3. Trauma und Traumatisierung
Der Begriff Trauma stammt ursprünglich aus dem Griechischen und bedeutet übersetzt Verletzung/Wunde. Als einer der Ersten definierte Sigmund Freud (1999: 284) Trauma als
[…] ein Erlebnis, welches dem Seelenleben innerhalb kurzer Zeit einen so starken Reizzuwachs bringt, daß [sic!] die Erledigung oder Aufarbeitung desselben in normalgewohnter Weise mißglückt [sic!], woraus dauernde Störungen im Energiebetrieb resultieren müssen.

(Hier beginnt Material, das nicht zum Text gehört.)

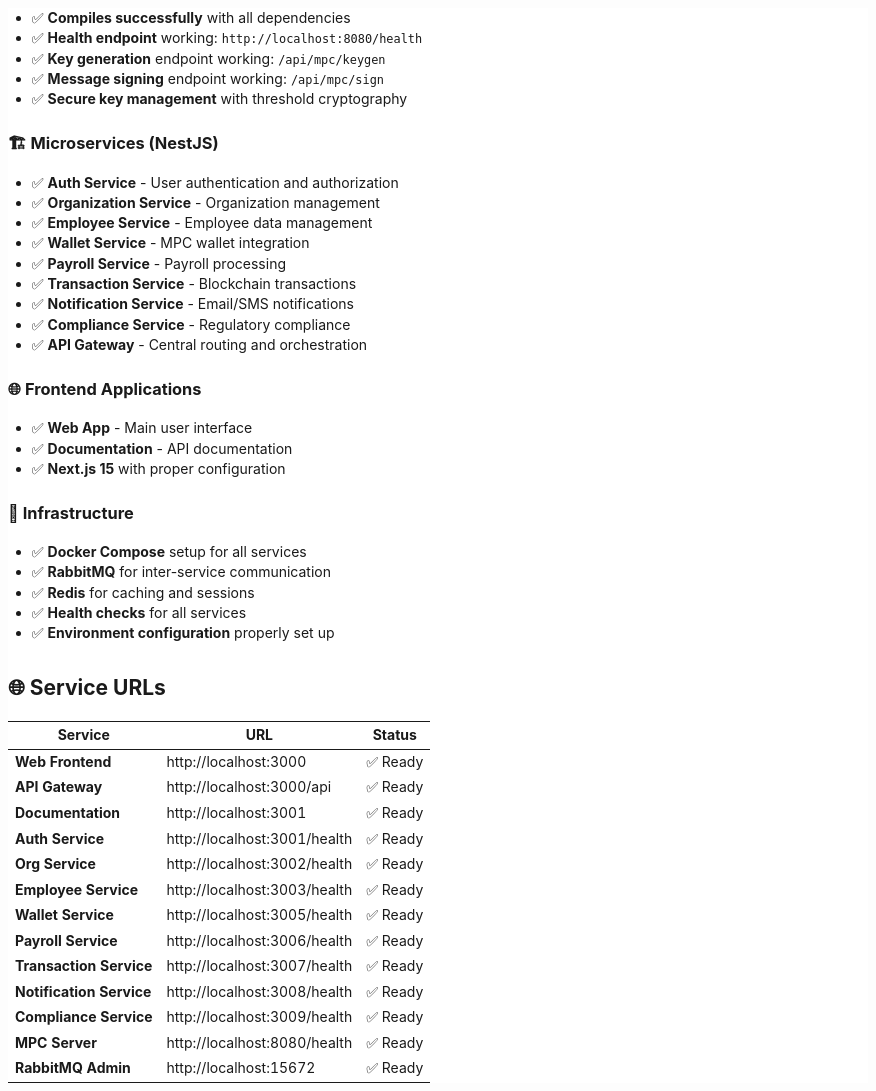 - ✅ **Compiles successfully** with all dependencies
- ✅ **Health endpoint** working: `http://localhost:8080/health`
- ✅ **Key generation** endpoint working: `/api/mpc/keygen`
- ✅ **Message signing** endpoint working: `/api/mpc/sign`
- ✅ **Secure key management** with threshold cryptography

### 🏗️ **Microservices (NestJS)**

- ✅ **Auth Service** - User authentication and authorization
- ✅ **Organization Service** - Organization management
- ✅ **Employee Service** - Employee data management
- ✅ **Wallet Service** - MPC wallet integration
- ✅ **Payroll Service** - Payroll processing
- ✅ **Transaction Service** - Blockchain transactions
- ✅ **Notification Service** - Email/SMS notifications
- ✅ **Compliance Service** - Regulatory compliance
- ✅ **API Gateway** - Central routing and orchestration

### 🌐 **Frontend Applications**

- ✅ **Web App** - Main user interface
- ✅ **Documentation** - API documentation
- ✅ **Next.js 15** with proper configuration

### 🔧 **Infrastructure**

- ✅ **Docker Compose** setup for all services
- ✅ **RabbitMQ** for inter-service communication
- ✅ **Redis** for caching and sessions
- ✅ **Health checks** for all services
- ✅ **Environment configuration** properly set up

## 🌐 **Service URLs**

| Service                  | URL                          | Status   |
| ------------------------ | ---------------------------- | -------- |
| **Web Frontend**         | http://localhost:3000        | ✅ Ready |
| **API Gateway**          | http://localhost:3000/api    | ✅ Ready |
| **Documentation**        | http://localhost:3001        | ✅ Ready |
| **Auth Service**         | http://localhost:3001/health | ✅ Ready |
| **Org Service**          | http://localhost:3002/health | ✅ Ready |
| **Employee Service**     | http://localhost:3003/health | ✅ Ready |
| **Wallet Service**       | http://localhost:3005/health | ✅ Ready |
| **Payroll Service**      | http://localhost:3006/health | ✅ Ready |
| **Transaction Service**  | http://localhost:3007/health | ✅ Ready |
| **Notification Service** | http://localhost:3008/health | ✅ Ready |
| **Compliance Service**   | http://localhost:3009/health | ✅ Ready |
| **MPC Server**           | http://localhost:8080/health | ✅ Ready |
| **RabbitMQ Admin**       | http://localhost:15672       | ✅ Ready |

Mittlerweile haben sich viele Experten mit der Definition von Trauma beschäftigt. Die Deutschsprachige Gesellschaft für Psychotraumatologie (DeGPT) wurde gegründet, welche Trauma wie folgt definiert:
Der Begriff Trauma (griech.: Wunde) lässt sich bildhaft als eine „seelische Verletzung“ verstehen, zu der es bei einer Überforderung der psychischen Schutzmechanismen durch ein traumatisierendes Erlebnis kommen kann. Als traumatisierend werden im Allgemeinen Ereignisse wie schwere Unfälle, Erkrankungen und Naturkatastrophen, aber auch Erfahrungen erheblicher psychischer, körperlicher und sexueller Gewalt sowie schwere Verlust- oder Vernachlässigungserfahrungen bezeichnet. Umgangssprachlich wird der Begriff Trauma in Bezug auf verschiedendste [sic!] als leidvoll erlebte Vorkommnisse verwendet, um zu kennzeichnen, dass es sich dabei um eine besondere Belastung für den Betroffenen gehandelt hat (DeGPT 2021).